Colloquium: Walter Melion

Date/Time
Date(s) - 02/10/2022 - 02/11/2022
All Day

Category(ies)


Walter Melion is Asa Griggs Candler Professor of Art History at Emory University in Atlanta, where he directs the Fox Center for Humanistic Inquiry (Emory’s institute for advanced study in the humanities).  He is author of three monographs and over eighty articles, co-author of two exhibition catalogues, and editor or co-editor of more than twenty volumes.  He will be our Colloquium presenter on Thursday, February 10th.

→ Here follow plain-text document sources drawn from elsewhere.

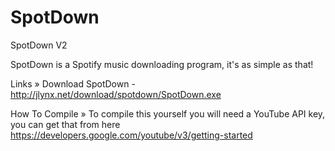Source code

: # SpotDown
SpotDown V2

SpotDown is a Spotify music downloading program, it's as simple as that!

Links
» Download SpotDown - http://jlynx.net/download/spotdown/SpotDown.exe

How To Compile
» To compile this yourself you will need a YouTube API key, you can get that from here https://developers.google.com/youtube/v3/getting-started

For those who prefer to join via Zoom: https://byu.zoom.us/j/94078851742

Title: Praying through Prints: Interpolated Images as Exegetical Glosses in a Customized Copy of Franciscus Costerus’s Dutch New Testament into an Exegetical Prayerbook

Art historians, codicologists, and historians of the book have increasingly come to recognize that printed books, like other categories of book, such as codices, were ‘permeable’ rather than ‘fixed’ objects.  Just as manuscripts were mutable, their material form and constituent parts manipulable, so too, printed books could be adapted to need or use, their format altered to fit a wide spectrum of functions, in response to contingent circumstances of all kinds.  Our session focuses on the ways in which pictorial images anchored processes of customization specific to the printed book.  How did the presence of images condition alterations to the physical structure of the book—through insertion or interpolation, subtraction or deletion, adjustments in the ordering of folios or quires, amendments of image or text?  Although our primary interest is in printed books and print series bound like books, we shall also consider how meaningful alterations made to incunabula and early printed books often followed (though also diverged from) the patterns such changes took in manuscript codices.  In particular, we are interested in exploring the manner and meaning of autograph insertions—both written and drawn—into printed books, and conversely, of printed images embedded or interpolated into manuscripts.  Throughout “Customizing Books Around Images,” the emphasis will fall on the hermeneutic functions of the modifications made by makers and users to the structure of their books.